Input:
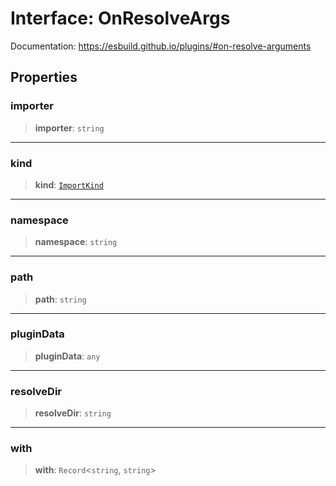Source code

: # Interface: OnResolveArgs

Documentation: https://esbuild.github.io/plugins/#on-resolve-arguments

## Properties

### importer

> **importer**: `string`

---

### kind

> **kind**: [`ImportKind`](../type-aliases/ImportKind.md)

---

### namespace

> **namespace**: `string`

---

### path

> **path**: `string`

---

### pluginData

> **pluginData**: `any`

---

### resolveDir

> **resolveDir**: `string`

---

### with

> **with**: `Record`\<`string`, `string`\>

Activity:
Lines containing the word "kind" must be found in the data above and copied.

Expected answer:
### kind
> **kind**: [`ImportKind`](../type-aliases/ImportKind.md)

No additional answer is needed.